BEGIN Provided information

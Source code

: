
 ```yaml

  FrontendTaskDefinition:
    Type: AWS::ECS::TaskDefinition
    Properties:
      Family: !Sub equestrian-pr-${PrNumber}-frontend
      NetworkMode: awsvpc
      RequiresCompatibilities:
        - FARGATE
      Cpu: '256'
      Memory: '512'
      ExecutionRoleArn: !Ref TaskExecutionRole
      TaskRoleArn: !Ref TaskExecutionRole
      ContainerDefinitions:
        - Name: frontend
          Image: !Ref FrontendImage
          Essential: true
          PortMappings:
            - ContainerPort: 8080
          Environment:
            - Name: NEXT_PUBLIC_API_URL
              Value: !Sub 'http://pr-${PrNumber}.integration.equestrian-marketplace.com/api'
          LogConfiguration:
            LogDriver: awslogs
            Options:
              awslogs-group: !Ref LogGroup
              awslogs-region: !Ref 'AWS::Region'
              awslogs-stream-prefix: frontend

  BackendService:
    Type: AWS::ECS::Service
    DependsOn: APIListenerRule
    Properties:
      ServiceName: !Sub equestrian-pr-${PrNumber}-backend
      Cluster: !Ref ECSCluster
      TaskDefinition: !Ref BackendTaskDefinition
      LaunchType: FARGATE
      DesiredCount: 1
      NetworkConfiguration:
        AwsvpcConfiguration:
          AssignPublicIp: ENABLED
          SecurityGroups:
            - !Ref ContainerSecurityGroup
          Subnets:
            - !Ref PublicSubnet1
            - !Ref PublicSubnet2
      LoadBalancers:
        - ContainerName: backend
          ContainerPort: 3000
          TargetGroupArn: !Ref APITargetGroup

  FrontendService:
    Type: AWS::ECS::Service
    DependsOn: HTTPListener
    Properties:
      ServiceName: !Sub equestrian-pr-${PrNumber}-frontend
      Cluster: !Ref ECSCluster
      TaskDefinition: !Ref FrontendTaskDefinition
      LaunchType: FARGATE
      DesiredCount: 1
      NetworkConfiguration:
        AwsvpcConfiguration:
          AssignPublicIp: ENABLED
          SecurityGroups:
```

END Provided information
BEGIN Provided information

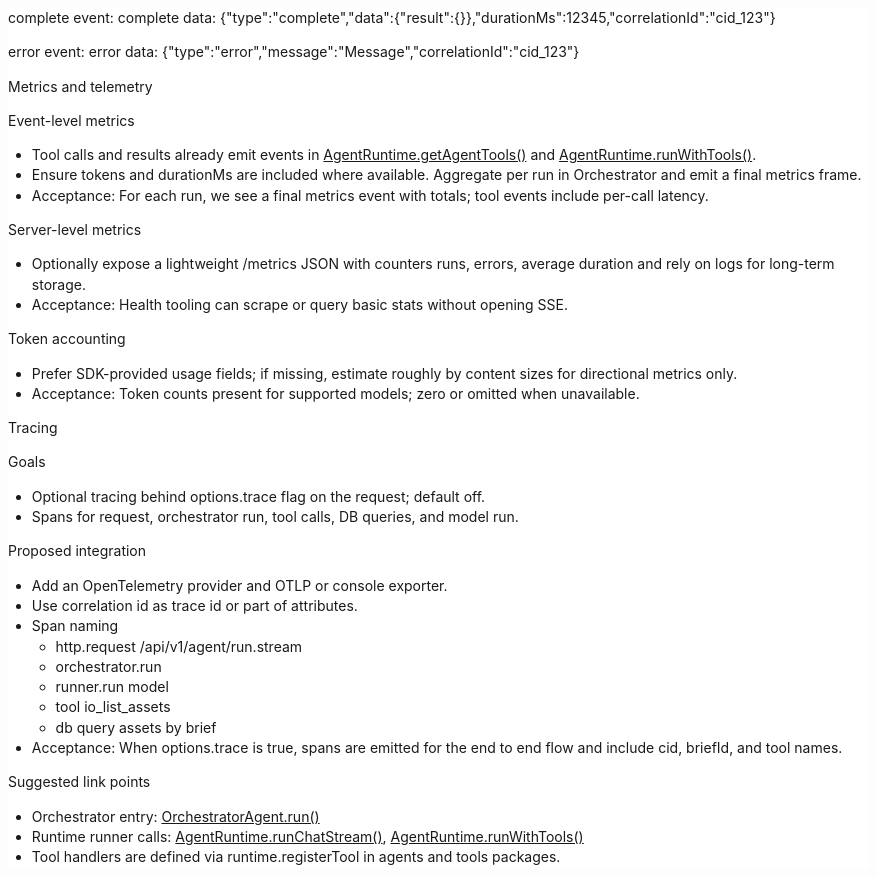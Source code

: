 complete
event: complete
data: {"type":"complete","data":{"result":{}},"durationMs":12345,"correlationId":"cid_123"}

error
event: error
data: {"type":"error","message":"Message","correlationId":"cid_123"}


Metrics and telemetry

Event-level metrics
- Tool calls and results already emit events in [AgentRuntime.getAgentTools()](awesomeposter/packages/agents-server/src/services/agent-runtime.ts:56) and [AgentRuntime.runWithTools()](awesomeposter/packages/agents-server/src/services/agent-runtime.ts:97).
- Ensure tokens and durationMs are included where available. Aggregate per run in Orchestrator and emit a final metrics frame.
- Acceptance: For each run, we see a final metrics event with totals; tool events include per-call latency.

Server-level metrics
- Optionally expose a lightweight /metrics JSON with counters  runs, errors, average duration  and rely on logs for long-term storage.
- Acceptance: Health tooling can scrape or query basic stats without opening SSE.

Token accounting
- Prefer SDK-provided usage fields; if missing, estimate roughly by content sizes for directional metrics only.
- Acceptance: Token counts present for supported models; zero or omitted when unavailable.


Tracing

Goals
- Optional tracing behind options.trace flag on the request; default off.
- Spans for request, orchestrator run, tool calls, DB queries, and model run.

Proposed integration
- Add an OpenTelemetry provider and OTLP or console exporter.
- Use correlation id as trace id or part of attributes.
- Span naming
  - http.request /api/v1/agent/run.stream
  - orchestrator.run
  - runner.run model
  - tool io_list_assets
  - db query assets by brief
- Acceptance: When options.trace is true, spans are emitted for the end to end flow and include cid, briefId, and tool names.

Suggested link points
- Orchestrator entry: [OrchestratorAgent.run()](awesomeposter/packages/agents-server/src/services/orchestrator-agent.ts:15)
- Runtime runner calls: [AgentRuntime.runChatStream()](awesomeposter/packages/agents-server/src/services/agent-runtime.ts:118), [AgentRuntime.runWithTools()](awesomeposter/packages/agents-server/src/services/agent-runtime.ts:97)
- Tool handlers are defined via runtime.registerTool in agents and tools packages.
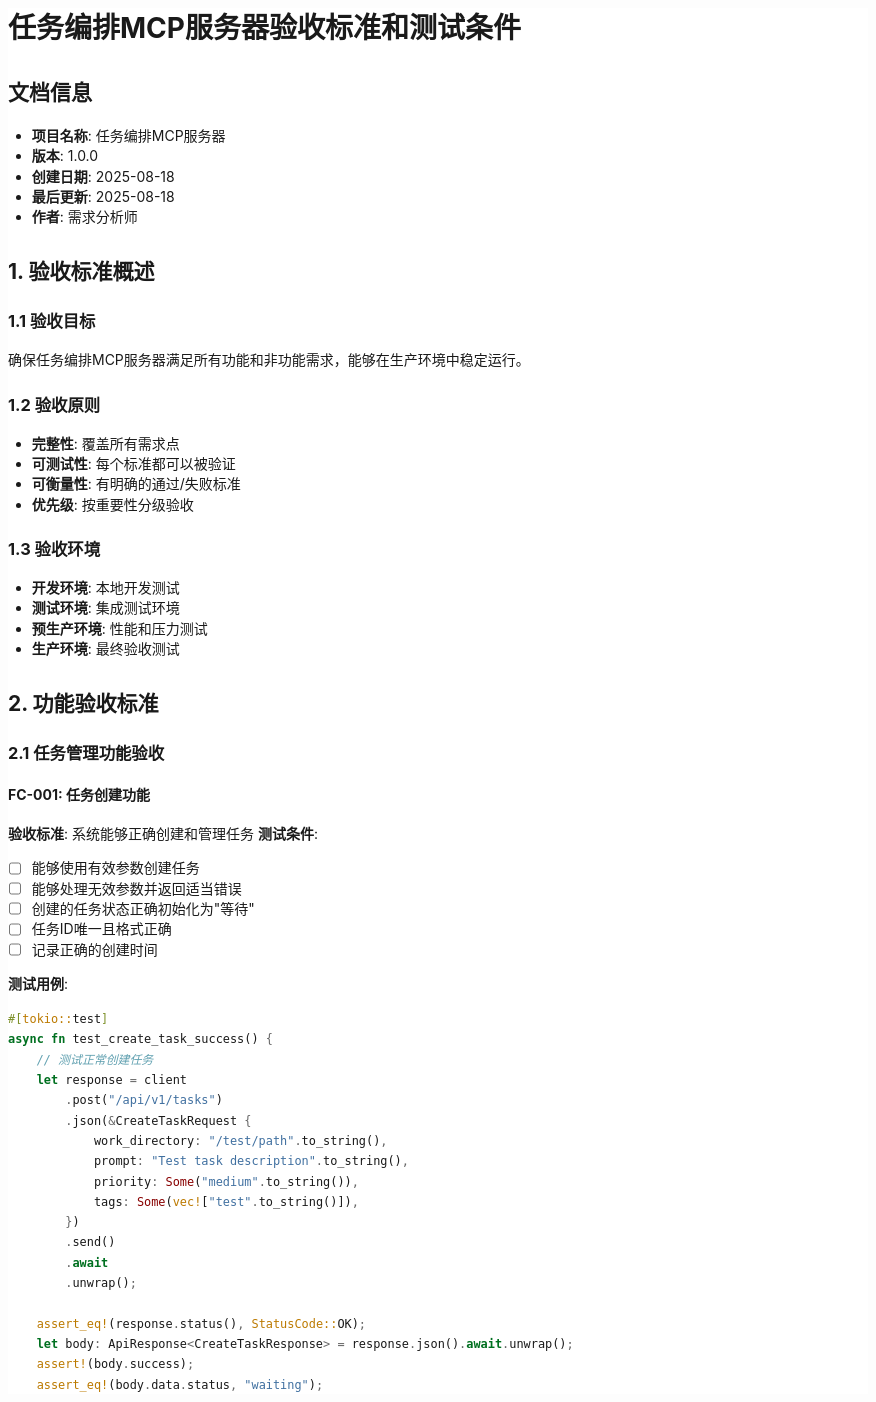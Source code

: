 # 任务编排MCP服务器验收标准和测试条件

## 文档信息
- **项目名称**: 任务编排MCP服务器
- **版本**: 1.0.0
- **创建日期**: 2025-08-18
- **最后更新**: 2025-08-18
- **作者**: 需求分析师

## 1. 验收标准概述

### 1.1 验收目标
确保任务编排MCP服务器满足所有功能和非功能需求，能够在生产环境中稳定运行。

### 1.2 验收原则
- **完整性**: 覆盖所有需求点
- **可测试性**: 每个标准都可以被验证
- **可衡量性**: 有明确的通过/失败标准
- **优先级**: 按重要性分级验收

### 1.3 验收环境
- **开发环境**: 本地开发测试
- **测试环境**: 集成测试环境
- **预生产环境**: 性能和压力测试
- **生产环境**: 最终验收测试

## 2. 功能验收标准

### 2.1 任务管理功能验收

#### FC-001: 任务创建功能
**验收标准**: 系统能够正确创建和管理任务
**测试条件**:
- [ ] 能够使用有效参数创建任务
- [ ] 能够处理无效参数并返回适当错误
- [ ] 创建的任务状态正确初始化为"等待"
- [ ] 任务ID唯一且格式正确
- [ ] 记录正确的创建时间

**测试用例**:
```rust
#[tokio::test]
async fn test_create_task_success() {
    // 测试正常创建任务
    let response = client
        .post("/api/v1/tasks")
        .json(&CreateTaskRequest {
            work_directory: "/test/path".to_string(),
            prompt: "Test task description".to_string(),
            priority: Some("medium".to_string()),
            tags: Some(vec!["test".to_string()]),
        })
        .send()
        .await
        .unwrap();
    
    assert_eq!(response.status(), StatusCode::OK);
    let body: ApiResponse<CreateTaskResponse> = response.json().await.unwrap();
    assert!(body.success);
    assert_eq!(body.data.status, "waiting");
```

END Provided information
BEGIN Provided information

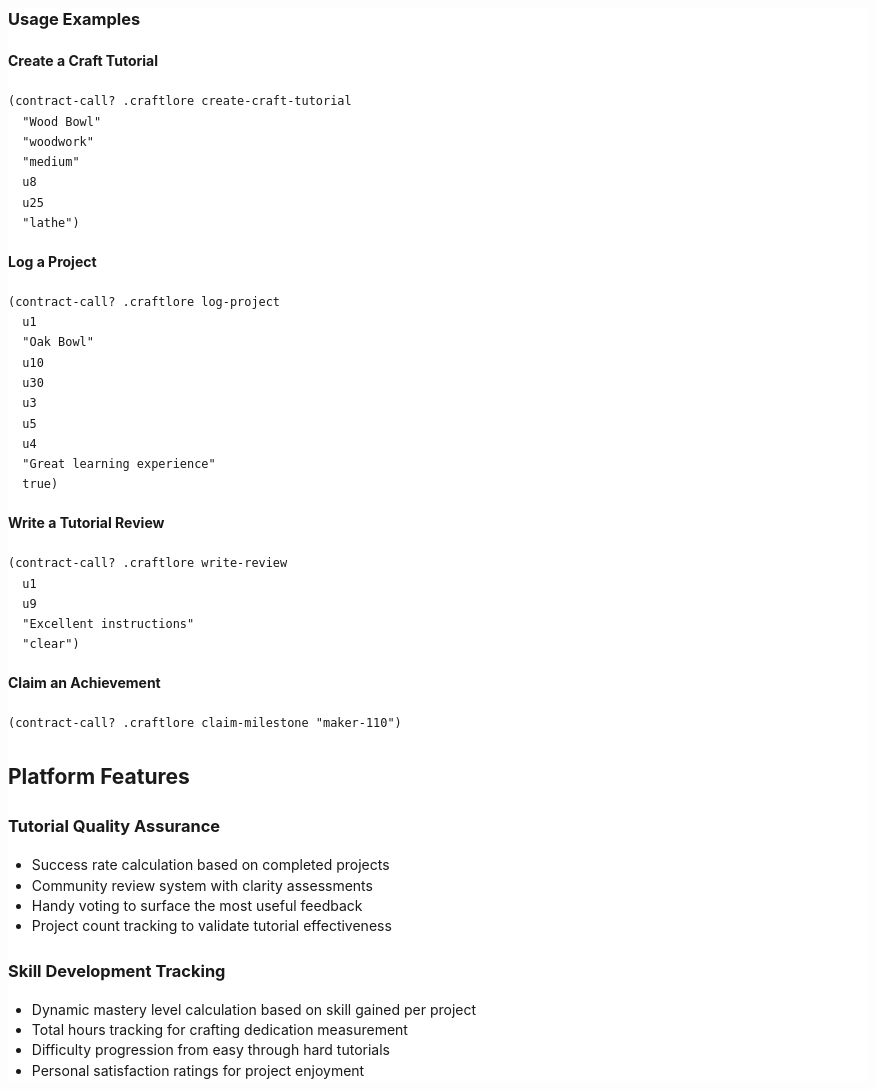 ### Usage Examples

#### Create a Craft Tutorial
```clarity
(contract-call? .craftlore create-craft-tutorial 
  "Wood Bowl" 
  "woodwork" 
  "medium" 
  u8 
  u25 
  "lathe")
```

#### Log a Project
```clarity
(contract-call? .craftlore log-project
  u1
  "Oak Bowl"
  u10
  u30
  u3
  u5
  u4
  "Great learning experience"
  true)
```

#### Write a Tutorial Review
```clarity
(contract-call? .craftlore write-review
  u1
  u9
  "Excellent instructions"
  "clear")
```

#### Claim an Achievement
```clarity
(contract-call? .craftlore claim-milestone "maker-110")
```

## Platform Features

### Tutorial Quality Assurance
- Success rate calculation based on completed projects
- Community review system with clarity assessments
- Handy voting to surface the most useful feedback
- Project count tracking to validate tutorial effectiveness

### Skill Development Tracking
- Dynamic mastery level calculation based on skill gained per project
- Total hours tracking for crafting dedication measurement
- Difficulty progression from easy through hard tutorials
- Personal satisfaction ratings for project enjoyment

END Provided information

## Instructions to follow
Among the records, find every line with the word "medium" and copy it.

## The answer
            priority: Some("medium".to_string()),
  "medium" 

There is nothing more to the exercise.